Huh - I have yet to hear my wife complain of such things and she's an avid texter. She always has data on (even though she's most often on wifi) though, so maybe that is the culprit?


----------



## acejavelin

dwitherell said:


> Huh - I have yet to hear my wife complain of such things and she's an avid texter. She always has data on (even though she's most often on wifi) though, so maybe that is the culprit?


MMS messages require a mobile data connection (4G/3G and sometimes 1xRTT) and will not work over WiFi, which can cause the issue you are seeing. If you wish to send or receive MMS messages you should connect to mobile data first otherwise the issue you describe can happen. The phone generally doesn't queue it up for the next time you are connected to mobile data, just just tries once then waits for you to manually resend or request a download of it again.

Some more "well behaved" phones handle this better and will automatically enable mobile data just for the message even if connected to WiFI, the Strat doesn't appear to do this at all. Also, if you use JuiceDefender (or other battery saver app) this can cause problems sending and receiving MMS messages at times too as they can turn off the mobile data service to save battery power.

Regular texting (SMS messages) are not affected by this, they use the same "network" as voice calls, which is always active. Are you saying she has mobile data AND WiFi connected simultaneously all the time?


----------



## dwitherell

acejavelin said:


> Regular texting (SMS messages) are not affected by this, they use the same "network" as voice calls, which is always active. Are you saying she has mobile data AND WiFi connected simultaneously all the time?

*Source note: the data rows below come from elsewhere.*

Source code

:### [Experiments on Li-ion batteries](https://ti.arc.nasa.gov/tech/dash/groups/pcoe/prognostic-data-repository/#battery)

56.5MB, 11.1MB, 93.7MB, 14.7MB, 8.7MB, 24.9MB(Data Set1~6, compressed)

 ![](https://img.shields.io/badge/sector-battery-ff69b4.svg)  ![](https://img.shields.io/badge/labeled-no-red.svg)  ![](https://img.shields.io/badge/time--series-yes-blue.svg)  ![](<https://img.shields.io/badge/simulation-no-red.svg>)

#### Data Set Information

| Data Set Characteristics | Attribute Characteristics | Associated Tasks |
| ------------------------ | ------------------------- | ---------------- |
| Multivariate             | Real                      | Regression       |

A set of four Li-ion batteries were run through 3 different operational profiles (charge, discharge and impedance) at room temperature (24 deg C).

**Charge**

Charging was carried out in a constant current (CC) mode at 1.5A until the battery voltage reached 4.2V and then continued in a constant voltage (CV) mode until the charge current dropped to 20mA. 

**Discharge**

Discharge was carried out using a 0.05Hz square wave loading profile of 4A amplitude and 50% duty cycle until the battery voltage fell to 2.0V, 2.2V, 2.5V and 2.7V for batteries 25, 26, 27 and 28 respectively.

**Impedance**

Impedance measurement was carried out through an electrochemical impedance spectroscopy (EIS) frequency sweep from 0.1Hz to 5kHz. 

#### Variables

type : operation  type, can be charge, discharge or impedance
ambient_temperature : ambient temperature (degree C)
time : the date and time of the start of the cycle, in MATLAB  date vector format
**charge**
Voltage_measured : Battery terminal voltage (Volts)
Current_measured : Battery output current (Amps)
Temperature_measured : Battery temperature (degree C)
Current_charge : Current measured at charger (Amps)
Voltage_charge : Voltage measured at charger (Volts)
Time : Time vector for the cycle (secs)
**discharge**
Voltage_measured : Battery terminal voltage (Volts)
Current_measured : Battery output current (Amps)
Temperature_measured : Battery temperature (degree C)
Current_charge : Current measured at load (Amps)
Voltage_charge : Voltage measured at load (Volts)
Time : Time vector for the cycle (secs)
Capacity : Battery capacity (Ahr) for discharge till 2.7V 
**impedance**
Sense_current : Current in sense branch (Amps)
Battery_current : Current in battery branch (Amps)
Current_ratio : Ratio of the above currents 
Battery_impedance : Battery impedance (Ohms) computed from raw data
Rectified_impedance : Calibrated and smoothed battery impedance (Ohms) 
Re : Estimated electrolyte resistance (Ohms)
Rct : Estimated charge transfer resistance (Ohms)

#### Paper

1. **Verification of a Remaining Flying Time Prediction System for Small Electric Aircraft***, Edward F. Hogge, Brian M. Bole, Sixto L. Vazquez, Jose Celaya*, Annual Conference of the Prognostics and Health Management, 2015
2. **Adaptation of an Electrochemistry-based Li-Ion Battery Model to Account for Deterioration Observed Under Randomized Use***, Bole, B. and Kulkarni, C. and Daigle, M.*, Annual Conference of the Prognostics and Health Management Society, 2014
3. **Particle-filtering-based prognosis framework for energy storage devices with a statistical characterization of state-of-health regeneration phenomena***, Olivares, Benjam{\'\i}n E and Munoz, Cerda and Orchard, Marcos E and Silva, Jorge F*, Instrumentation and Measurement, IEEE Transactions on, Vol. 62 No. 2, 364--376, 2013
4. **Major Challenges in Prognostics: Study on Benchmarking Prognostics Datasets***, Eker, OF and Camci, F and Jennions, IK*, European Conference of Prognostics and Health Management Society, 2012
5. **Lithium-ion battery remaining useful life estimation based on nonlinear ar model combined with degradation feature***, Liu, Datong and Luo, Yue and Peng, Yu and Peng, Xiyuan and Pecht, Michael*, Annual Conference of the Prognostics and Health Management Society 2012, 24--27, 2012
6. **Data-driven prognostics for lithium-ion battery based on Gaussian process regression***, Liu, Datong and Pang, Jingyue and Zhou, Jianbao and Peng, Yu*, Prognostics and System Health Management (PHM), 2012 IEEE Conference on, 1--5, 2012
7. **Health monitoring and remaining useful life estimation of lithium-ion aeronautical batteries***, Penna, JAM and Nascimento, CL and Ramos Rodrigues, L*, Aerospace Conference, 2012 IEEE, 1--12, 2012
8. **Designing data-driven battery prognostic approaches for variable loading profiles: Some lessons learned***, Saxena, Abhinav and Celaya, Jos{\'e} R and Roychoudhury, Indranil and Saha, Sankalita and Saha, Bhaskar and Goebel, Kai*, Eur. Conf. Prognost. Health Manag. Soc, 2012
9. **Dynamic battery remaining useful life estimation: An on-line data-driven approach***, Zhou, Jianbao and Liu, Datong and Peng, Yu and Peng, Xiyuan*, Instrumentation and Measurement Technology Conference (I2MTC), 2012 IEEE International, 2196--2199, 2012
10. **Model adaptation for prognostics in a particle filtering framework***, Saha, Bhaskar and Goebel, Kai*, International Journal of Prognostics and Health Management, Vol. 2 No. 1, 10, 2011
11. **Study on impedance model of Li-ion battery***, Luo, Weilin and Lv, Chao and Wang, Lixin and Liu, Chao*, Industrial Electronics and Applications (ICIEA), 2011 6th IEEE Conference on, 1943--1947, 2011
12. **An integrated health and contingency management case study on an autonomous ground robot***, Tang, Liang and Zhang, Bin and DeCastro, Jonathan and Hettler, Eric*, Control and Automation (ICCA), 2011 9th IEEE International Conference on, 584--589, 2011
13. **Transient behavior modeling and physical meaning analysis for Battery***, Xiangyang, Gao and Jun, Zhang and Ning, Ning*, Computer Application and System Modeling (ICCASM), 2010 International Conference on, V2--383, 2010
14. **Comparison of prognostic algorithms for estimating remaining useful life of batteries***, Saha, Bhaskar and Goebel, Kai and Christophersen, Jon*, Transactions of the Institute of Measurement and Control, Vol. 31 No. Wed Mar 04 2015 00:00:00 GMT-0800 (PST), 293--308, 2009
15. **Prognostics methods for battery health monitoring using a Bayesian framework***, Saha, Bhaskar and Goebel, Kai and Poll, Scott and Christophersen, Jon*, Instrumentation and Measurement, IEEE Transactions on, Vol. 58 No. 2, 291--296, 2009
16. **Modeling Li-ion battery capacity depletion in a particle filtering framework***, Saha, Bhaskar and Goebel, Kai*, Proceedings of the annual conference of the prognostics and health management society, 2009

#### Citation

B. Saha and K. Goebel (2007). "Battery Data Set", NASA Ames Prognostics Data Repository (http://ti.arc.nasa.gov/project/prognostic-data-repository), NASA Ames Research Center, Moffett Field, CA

I should rephrase - she is an avid sender-of-pics-via-mms-er. As far as her connections are concerned - she always has both mobile data and wifi "on", so when at home it automatically hops on to the wifi and when leaving mobile data takes over. She has reported no issues with the sending or receiving of any pic/video (mms) messages.


----------



## acejavelin

So by "on" do you mean both WiFi and 3G/4G show they are actually connected simultaneously in the notification bar, not just enabled in the power widget or settings? Is her phone also a Stratosphere? I know my son's Droid Bionic always shows 3G/4G connected even when on WIFi, my Stratosphere does not but I just tested it and it does automatically enable mobile data and send and receive the MMS message as needed from the stock messaging app when connected to WiFi. My HTC Inc2 would do this as well, until I started using JuiceDefender, then it had to be manually enabled to do MMS messages well connected to WiFI, haven't tried JuiceDefender on my Stratosphere yet.

Does this happen to you all the time, or was this just a one time fluke? Is it possible that when you tried to send the message 3G/4G was unavailable for some reason (in a basement or other poor signal area) and the phone couldn't sent it, the message will sit there showing "pending" until you manually try to send it again.


----------



## dwitherell

acejavelin said:


> So by "on" do you mean both WiFi and 3G/4G show they are actually connected simultaneously in the notification bar, not just enabled in the power widget or settings?...


I don't want to stray too far from the OP on this, but in the sense of describing a scenario that has led to no issues w/ mms sending/receiving... yes they are both on as far as Settings/power widgets are concerned - and I would argue that the hiding of an icon on the notification bar does not necessarily mean that something is "off".


----------



## acejavelin

True... I am not trying to stray off the point, sorry if it appears that way. I am going down the road that possibly when an MMS message needs to be sent or received, mobile data is not automatically connecting for some reason.

Basically what I am getting at is if the OP tries to send or receive an MMS message well connected to WiFi, does the mobile data network connect appropriately? If it does (or appears to as the 3G/4G icon appears), then they should try to send/receive an MMS message well WiFi is disabled and connected to the mobile data network, then if that fails further investigation needs to be done. This could even be a VZW issue.


----------